_ASSIGNMENT_
How many lines of the data hold the word "safety"? State the number and nothing else.

Collected data
★ ★ ★ ★ ★ ★ ★

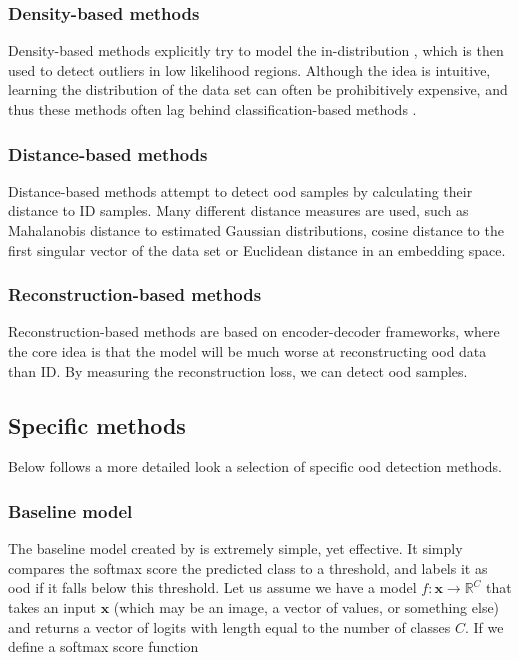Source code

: \documentclass[UKenglish]{uiomasterthesis} %
\newcommand{\R}{\mathbb{R}}
\theoremstyle{definition}
\begin{document}
\subsubsection{Density-based methods}

Density-based methods explicitly try to model the in-distribution \cite{oodoverview}, which is then used to detect outliers in low likelihood regions. Although the idea is intuitive, learning the distribution of the data set can often be prohibitively expensive, and thus these methods often lag behind classification-based methods \cite{oodoverview}.
\\

\subsubsection{Distance-based methods} \label{section:distancebasedood}

Distance-based methods attempt to detect \ac{ood} samples by calculating their distance to ID samples. Many different distance measures are used, such as Mahalanobis distance to estimated Gaussian distributions, cosine distance to the first singular vector of the data set or Euclidean distance in an embedding space.
\\

\subsubsection{Reconstruction-based methods}

Reconstruction-based methods are based on encoder-decoder frameworks, where the core idea is that the model will be much worse at reconstructing \ac{ood} data than ID. By measuring the reconstruction loss, we can detect \ac{ood} samples.
\\

\subsection{Specific methods} \label{ood_specific}

Below follows a more detailed look a selection of specific \ac{ood} detection methods.

\subsubsection{Baseline model} \label{ood_baseline}

The baseline model created by \cite{oodbaseline} is extremely simple, yet effective. It simply compares the softmax score the predicted class to a threshold, and labels it as \ac{ood} if it falls below this threshold. Let us assume we have a model $f: \bm{x} \rightarrow \R^C$ that takes an input $\bm{x}$ (which may be an image, a vector of values, or something else) and returns a vector of logits with length equal to the number of classes $C$. If we define a softmax score function 
\end{document}
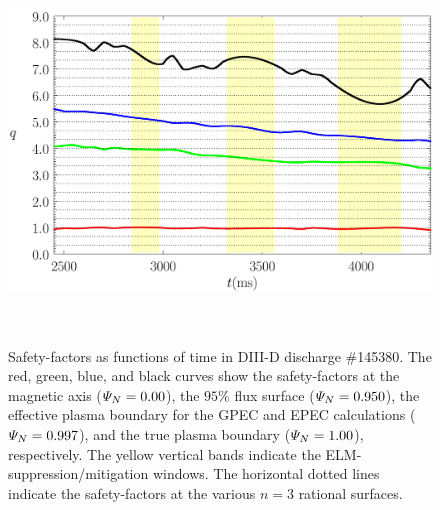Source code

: \documentclass[12pt,prb,aps]{revtex4-1}
\begin{document}
\begin{figure}
\includegraphics[height=4in]{fig4.pdf}
\caption{Safety-factors as functions of time in  DIII-D discharge \#145380. The red, green, blue, and black curves show the safety-factors
at the magnetic axis (${\mit\Psi}_N=0.00$),
the $95\%$ flux surface (${\mit\Psi}_N=0.950$), the
effective plasma boundary for the GPEC and EPEC calculations
(${\mit\Psi}_N=0.997$), and the true plasma boundary (${\mit\Psi}_N=1.00$), respectively. The yellow vertical bands indicate the ELM-suppression/mitigation windows. 
The horizontal dotted lines indicate the safety-factors at the various $n=3$ rational surfaces.} \label{fig4}
\end{figure}
\end{document}
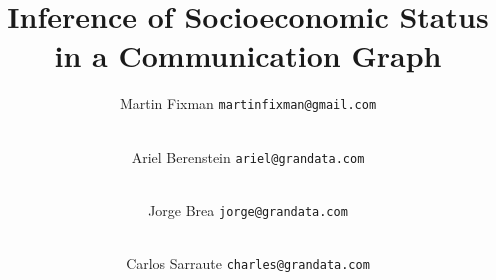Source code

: 



\title{Inference of Socioeconomic Status in a Communication Graph}



\author{
	Martin Fixman
	\texttt{martinfixman@gmail.com}
	\and \\
	Ariel Berenstein
	\texttt{ariel@grandata.com}
	\and \\
	Jorge Brea
	\texttt{jorge@grandata.com}
	\and \\
	Carlos Sarraute
	\texttt{charles@grandata.com}
}
\maketitle


\begin{abstract}
	
\end{abstract}




\newpage


{}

★ ★ ★ ★ ★ ★ ★

_SOLUTION_
2